# Your objective
Every line containing the word "taking" must be pulled from the records.

# Source information
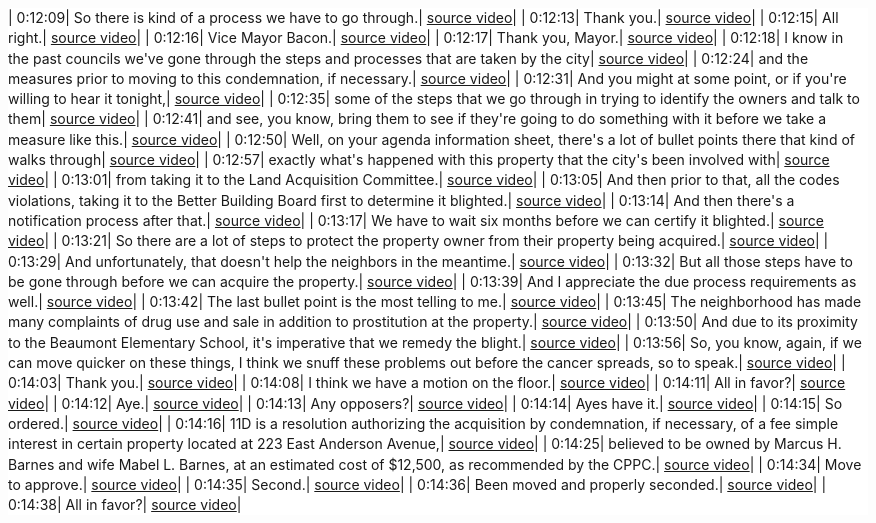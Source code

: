 | 0:12:09| So there is kind of a process we have to go through.| [source video](https://archive.org/details/citycouncil110419?start=729)|
| 0:12:13| Thank you.| [source video](https://archive.org/details/citycouncil110419?start=733)|
| 0:12:15| All right.| [source video](https://archive.org/details/citycouncil110419?start=735)|
| 0:12:16| Vice Mayor Bacon.| [source video](https://archive.org/details/citycouncil110419?start=736)|
| 0:12:17| Thank you, Mayor.| [source video](https://archive.org/details/citycouncil110419?start=737)|
| 0:12:18| I know in the past councils we've gone through the steps and processes that are taken by the city| [source video](https://archive.org/details/citycouncil110419?start=738)|
| 0:12:24| and the measures prior to moving to this condemnation, if necessary.| [source video](https://archive.org/details/citycouncil110419?start=744)|
| 0:12:31| And you might at some point, or if you're willing to hear it tonight,| [source video](https://archive.org/details/citycouncil110419?start=751)|
| 0:12:35| some of the steps that we go through in trying to identify the owners and talk to them| [source video](https://archive.org/details/citycouncil110419?start=755)|
| 0:12:41| and see, you know, bring them to see if they're going to do something with it before we take a measure like this.| [source video](https://archive.org/details/citycouncil110419?start=761)|
| 0:12:50| Well, on your agenda information sheet, there's a lot of bullet points there that kind of walks through| [source video](https://archive.org/details/citycouncil110419?start=770)|
| 0:12:57| exactly what's happened with this property that the city's been involved with| [source video](https://archive.org/details/citycouncil110419?start=777)|
| 0:13:01| from taking it to the Land Acquisition Committee.| [source video](https://archive.org/details/citycouncil110419?start=781)|
| 0:13:05| And then prior to that, all the codes violations, taking it to the Better Building Board first to determine it blighted.| [source video](https://archive.org/details/citycouncil110419?start=785)|
| 0:13:14| And then there's a notification process after that.| [source video](https://archive.org/details/citycouncil110419?start=794)|
| 0:13:17| We have to wait six months before we can certify it blighted.| [source video](https://archive.org/details/citycouncil110419?start=797)|
| 0:13:21| So there are a lot of steps to protect the property owner from their property being acquired.| [source video](https://archive.org/details/citycouncil110419?start=801)|
| 0:13:29| And unfortunately, that doesn't help the neighbors in the meantime.| [source video](https://archive.org/details/citycouncil110419?start=809)|
| 0:13:32| But all those steps have to be gone through before we can acquire the property.| [source video](https://archive.org/details/citycouncil110419?start=812)|
| 0:13:39| And I appreciate the due process requirements as well.| [source video](https://archive.org/details/citycouncil110419?start=819)|
| 0:13:42| The last bullet point is the most telling to me.| [source video](https://archive.org/details/citycouncil110419?start=822)|
| 0:13:45| The neighborhood has made many complaints of drug use and sale in addition to prostitution at the property.| [source video](https://archive.org/details/citycouncil110419?start=825)|
| 0:13:50| And due to its proximity to the Beaumont Elementary School, it's imperative that we remedy the blight.| [source video](https://archive.org/details/citycouncil110419?start=830)|
| 0:13:56| So, you know, again, if we can move quicker on these things, I think we snuff these problems out before the cancer spreads, so to speak.| [source video](https://archive.org/details/citycouncil110419?start=836)|
| 0:14:03| Thank you.| [source video](https://archive.org/details/citycouncil110419?start=843)|
| 0:14:08| I think we have a motion on the floor.| [source video](https://archive.org/details/citycouncil110419?start=848)|
| 0:14:11| All in favor?| [source video](https://archive.org/details/citycouncil110419?start=851)|
| 0:14:12| Aye.| [source video](https://archive.org/details/citycouncil110419?start=852)|
| 0:14:13| Any opposers?| [source video](https://archive.org/details/citycouncil110419?start=853)|
| 0:14:14| Ayes have it.| [source video](https://archive.org/details/citycouncil110419?start=854)|
| 0:14:15| So ordered.| [source video](https://archive.org/details/citycouncil110419?start=855)|
| 0:14:16| 11D is a resolution authorizing the acquisition by condemnation, if necessary, of a fee simple interest in certain property located at 223 East Anderson Avenue,| [source video](https://archive.org/details/citycouncil110419?start=856)|
| 0:14:25| believed to be owned by Marcus H. Barnes and wife Mabel L. Barnes, at an estimated cost of $12,500, as recommended by the CPPC.| [source video](https://archive.org/details/citycouncil110419?start=865)|
| 0:14:34| Move to approve.| [source video](https://archive.org/details/citycouncil110419?start=874)|
| 0:14:35| Second.| [source video](https://archive.org/details/citycouncil110419?start=875)|
| 0:14:36| Been moved and properly seconded.| [source video](https://archive.org/details/citycouncil110419?start=876)|
| 0:14:38| All in favor?| [source video](https://archive.org/details/citycouncil110419?start=878)|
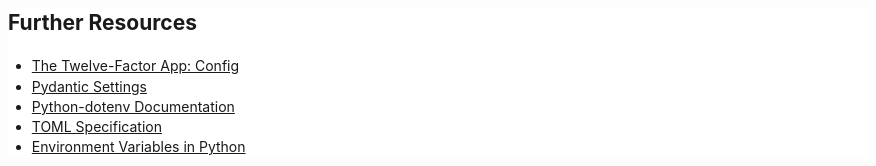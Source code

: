 ## Further Resources

- [The Twelve-Factor App: Config](https://12factor.net/config)
- [Pydantic Settings](https://pydantic-docs.helpmanual.io/usage/settings/)
- [Python-dotenv Documentation](https://python-dotenv.readthedocs.io/)
- [TOML Specification](https://toml.io/en/)
- [Environment Variables in Python](https://realpython.com/python-environment-variables/)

# Result for this exercise
| 0:13:01| from taking it to the Land Acquisition Committee.| [source video](https://archive.org/details/citycouncil110419?start=781)|
| 0:13:05| And then prior to that, all the codes violations, taking it to the Better Building Board first to determine it blighted.| [source video](https://archive.org/details/citycouncil110419?start=785)|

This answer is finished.